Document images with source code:
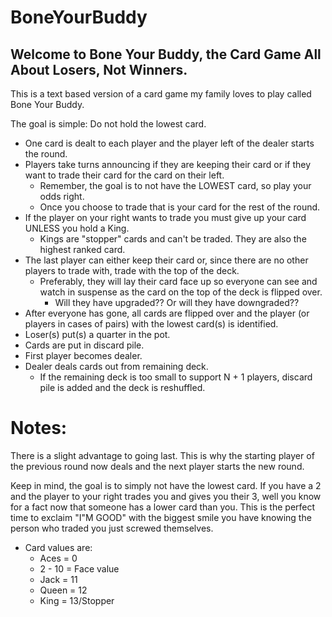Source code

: # BoneYourBuddy
Welcome to Bone Your Buddy, the Card Game All About Losers, Not Winners.
------------------------------------------------------------------------
This is a text based version of a card game my family loves to play called Bone Your Buddy. 

The goal is simple: Do not hold the lowest card.

* One card is dealt to each player and the player left of the dealer starts the round.
* Players take turns announcing if they are keeping their card or if they want to trade their card for the card on their left.
  * Remember, the goal is to not have the LOWEST card, so play your odds right.
  * Once you choose to trade that is your card for the rest of the round.
* If the player on your right wants to trade you must give up your card UNLESS you hold a King.
  * Kings are "stopper" cards and can't be traded. They are also the highest ranked card.
* The last player can either keep their card or, since there are no other players to trade with, trade with the top of the deck.
  * Preferably, they will lay their card face up so everyone can see and watch in suspense as the card on the top of the deck is flipped over.
    * Will they have upgraded?? Or will they have downgraded??
* After everyone has gone, all cards are flipped over and the player (or players in cases of pairs) with the lowest card(s) is identified.
* Loser(s) put(s) a quarter in the pot.
* Cards are put in discard pile.
* First player becomes dealer.
* Dealer deals cards out from remaining deck.
  * If the remaining deck is too small to support N + 1 players, discard pile is added and the deck is reshuffled.

# Notes:
There is a slight advantage to going last. This is why the starting player of the previous round now deals and the next player starts the new round.

Keep in mind, the goal is to simply not have the lowest card. 
If you have a 2 and the player to your right trades you and gives you their 3, well you know for a fact now that someone has a lower card than you.
This is the perfect time to exclaim "I"M GOOD" with the biggest smile you have knowing the person who traded you just screwed themselves.




* Card values are: 
    * Aces   = 0
    * 2 - 10 = Face value
    * Jack   = 11
    * Queen  = 12
    * King   = 13/Stopper

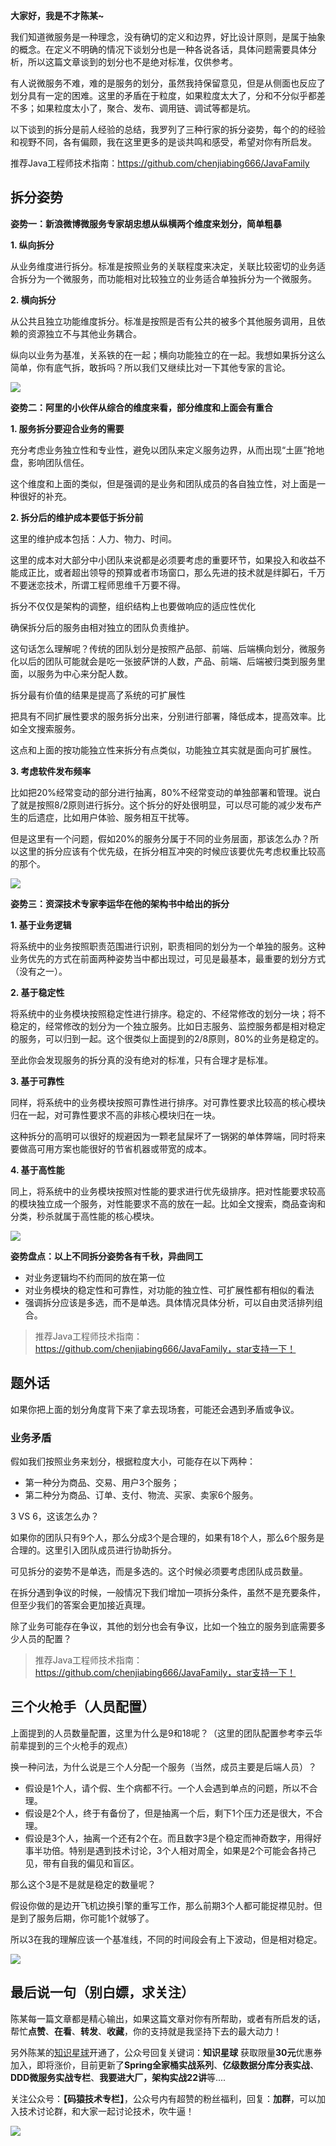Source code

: **大家好，我是不才陈某~**

我们知道微服务是一种理念，没有确切的定义和边界，好比设计原则，是属于抽象的概念。在定义不明确的情况下谈划分也是一种各说各话，具体问题需要具体分析，所以这篇文章谈到的划分也不是绝对标准，仅供参考。

有人说微服务不难，难的是服务的划分，虽然我持保留意见，但是从侧面也反应了划分具有一定的困难。这里的矛盾在于粒度，如果粒度太大了，分和不分似乎都差不多；如果粒度太小了，聚合、发布、调用链、调试等都是坑。

以下谈到的拆分是前人经验的总结，我罗列了三种行家的拆分姿势，每个的的经验和视野不同，各有偏颇，我在这里更多的是谈共鸣和感受，希望对你有所启发。

推荐Java工程师技术指南：https://github.com/chenjiabing666/JavaFamily

## 拆分姿势



**姿势一：新浪微博微服务专家胡忠想从纵横两个维度来划分，简单粗暴**



**1. 纵向拆分**

从业务维度进行拆分。标准是按照业务的关联程度来决定，关联比较密切的业务适合拆分为一个微服务，而功能相对比较独立的业务适合单独拆分为一个微服务。

**2. 横向拆分**

从公共且独立功能维度拆分。标准是按照是否有公共的被多个其他服务调用，且依赖的资源独立不与其他业务耦合。

纵向以业务为基准，关系铁的在一起；横向功能独立的在一起。我想如果拆分这么简单，你有底气拆，敢拆吗？所以我们又继续比对一下其他专家的言论。



![](https://mmbiz.qpic.cn/mmbiz_png/A1HKVXsfHNmzCnaJlJwKLtm6MgSI2ewC9n9d1VrFSMvMEJQuwgnCSibwdmWD1m6bOq4K7ib1ZVgg9syeEFQ3yTpg/640?wx_fmt=png)



**姿势二：阿里的小伙伴从综合的维度来看，部分维度和上面会有重合**

**1. 服务拆分要迎合业务的需要**

充分考虑业务独立性和专业性，避免以团队来定义服务边界，从而出现“土匪”抢地盘，影响团队信任。

这个维度和上面的类似，但是强调的是业务和团队成员的各自独立性，对上面是一种很好的补充。

**2. 拆分后的维护成本要低于拆分前**

这里的维护成本包括：人力、物力、时间。

这里的成本对大部分中小团队来说都是必须要考虑的重要环节，如果投入和收益不能成正比，或者超出领导的预算或者市场窗口，那么先进的技术就是绊脚石，千万不要迷恋技术，所谓工程师思维千万要不得。

拆分不仅仅是架构的调整，组织结构上也要做响应的适应性优化

确保拆分后的服务由相对独立的团队负责维护。

这句话怎么理解呢？传统的团队划分是按照产品部、前端、后端横向划分，微服务化以后的团队可能就会是吃一张披萨饼的人数，产品、前端、后端被归类到服务里面，以服务为中心来分配人数。

拆分最有价值的结果是提高了系统的可扩展性

把具有不同扩展性要求的服务拆分出来，分别进行部署，降低成本，提高效率。比如全文搜索服务。

这点和上面的按功能独立性来拆分有点类似，功能独立其实就是面向可扩展性。

**3. 考虑软件发布频率**

比如把20%经常变动的部分进行抽离，80%不经常变动的单独部署和管理。说白了就是按照8/2原则进行拆分。这个拆分的好处很明显，可以尽可能的减少发布产生的后遗症，比如用户体验、服务相互干扰等。

但是这里有一个问题，假如20%的服务分属于不同的业务层面，那该怎么办？所以这里的拆分应该有个优先级，在拆分相互冲突的时候应该要优先考虑权重比较高的那个。



![](https://mmbiz.qpic.cn/mmbiz_png/A1HKVXsfHNmzCnaJlJwKLtm6MgSI2ewCIWQZW0jVwvGE8eE0oNvJoa4BufwmIPXjL22s7uaRu1EKUhCBo38Riag/640?wx_fmt=png)



**姿势三：资深技术专家李运华在他的架构书中给出的拆分**

**1. 基于业务逻辑**

将系统中的业务按照职责范围进行识别，职责相同的划分为一个单独的服务。这种业务优先的方式在前面两种姿势当中都出现过，可见是最基本，最重要的划分方式（没有之一）。

**2. 基于稳定性**

将系统中的业务模块按照稳定性进行排序。稳定的、不经常修改的划分一块；将不稳定的，经常修改的划分为一个独立服务。比如日志服务、监控服务都是相对稳定的服务，可以归到一起。这个很类似上面提到的2/8原则，80%的业务是稳定的。

至此你会发现服务的拆分真的没有绝对的标准，只有合理才是标准。

**3. 基于可靠性**

同样，将系统中的业务模块按照可靠性进行排序。对可靠性要求比较高的核心模块归在一起，对可靠性要求不高的非核心模块归在一块。

这种拆分的高明可以很好的规避因为一颗老鼠屎坏了一锅粥的单体弊端，同时将来要做高可用方案也能很好的节省机器或带宽的成本。

**4. 基于高性能**

同上，将系统中的业务模块按照对性能的要求进行优先级排序。把对性能要求较高的模块独立成一个服务，对性能要求不高的放在一起。比如全文搜索，商品查询和分类，秒杀就属于高性能的核心模块。

![](https://mmbiz.qpic.cn/mmbiz_png/A1HKVXsfHNmzCnaJlJwKLtm6MgSI2ewCtjN8K1BE5jaL68lwrncS1Ivv4hevFGxJIKfhmkSekqffyQhT8KibvSg/640?wx_fmt=png)



**姿势盘点：以上不同拆分姿势各有千秋，异曲同工**

- 对业务逻辑均不约而同的放在第一位
- 对业务模块的稳定性和可靠性，对功能的独立性、可扩展性都有相似的看法
- 强调拆分应该是多选，而不是单选。具体情况具体分析，可以自由灵活排列组合。

> 推荐Java工程师技术指南：https://github.com/chenjiabing666/JavaFamily，star支持一下！



## 题外话

如果你把上面的划分角度背下来了拿去现场套，可能还会遇到矛盾或争议。

### **业务矛盾**



假如我们按照业务来划分，根据粒度大小，可能存在以下两种：

- 第一种分为商品、交易、用户3个服务；
- 第二种分为商品、订单、支付、物流、买家、卖家6个服务。

3 VS 6，这该怎么办？

如果你的团队只有9个人，那么分成3个是合理的，如果有18个人，那么6个服务是合理的。这里引入团队成员进行协助拆分。

可见拆分的姿势不是单选，而是多选的。这个时候必须要考虑团队成员数量。

在拆分遇到争议的时候，一般情况下我们增加一项拆分条件，虽然不是充要条件，但至少我们的答案会更加接近真理。

除了业务可能存在争议，其他的划分也会有争议，比如一个独立的服务到底需要多少人员的配置？

> 推荐Java工程师技术指南：https://github.com/chenjiabing666/JavaFamily，star支持一下！

## **三个火枪手（人员配置）**

上面提到的人员数量配置，这里为什么是9和18呢？（这里的团队配置参考李云华前辈提到的三个火枪手的观点）

换一种问法，为什么说是三个人分配一个服务（当然，成员主要是后端人员）？

- 假设是1个人，请个假、生个病都不行。一个人会遇到单点的问题，所以不合理。
- 假设是2个人，终于有备份了，但是抽离一个后，剩下1个压力还是很大，不合理。
- 假设是3个人，抽离一个还有2个在。而且数字3是个稳定而神奇数字，用得好事半功倍。特别是遇到技术讨论，3个人相对周全，如果是2个可能会各持己见，带有自我的偏见和盲区。

那么这个3是不是就是稳定的数量呢？

假设你做的是边开飞机边换引擎的重写工作，那么前期3个人都可能捉襟见肘。但是到了服务后期，你可能1个就够了。

所以3在我的理解应该一个基准线，不同的时间段会有上下波动，但是相对稳定。



![](https://mmbiz.qpic.cn/mmbiz_png/A1HKVXsfHNmzCnaJlJwKLtm6MgSI2ewC8pqqDNkRCluRaWTAVPicVIJS652VzfLsYjSeKAf57DEukClA0JMISQg/640?wx_fmt=png)

## 最后说一句（别白嫖，求关注）

陈某每一篇文章都是精心输出，如果这篇文章对你有所帮助，或者有所启发的话，帮忙**点赞**、**在看**、**转发**、**收藏**，你的支持就是我坚持下去的最大动力！

另外陈某的[知识星球](https://mp.weixin.qq.com/s?__biz=MzU3MDAzNDg1MA==&mid=2247518914&idx=1&sn=b3fdfd78c32b15077ac67535ccc10a00&scene=21#wechat_redirect)开通了，公众号回复关键词：**知识星球** 获取限量**30元**优惠券加入，即将涨价，目前更新了**Spring全家桶实战系列**、**亿级数据分库分表实战**、**DDD微服务实战专栏**、**我要进大厂，架构实战22讲**等....

关注公众号：**【码猿技术专栏】**，公众号内有超赞的粉丝福利，回复：**加群**，可以加入技术讨论群，和大家一起讨论技术，吹牛逼！

![](https://www.java-family.cn/BlogImage/20230129082457.png)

§ TO DO
The lines from the start of the records above through the line that holds "This is a text" are to be copied exactly, both ends included, and no pictures are to be copied.

§ RESULT FOR THIS EXERCISE
Source code

: # BoneYourBuddy
Welcome to Bone Your Buddy, the Card Game All About Losers, Not Winners.
------------------------------------------------------------------------
This is a text based version of a card game my family loves to play called Bone Your Buddy. 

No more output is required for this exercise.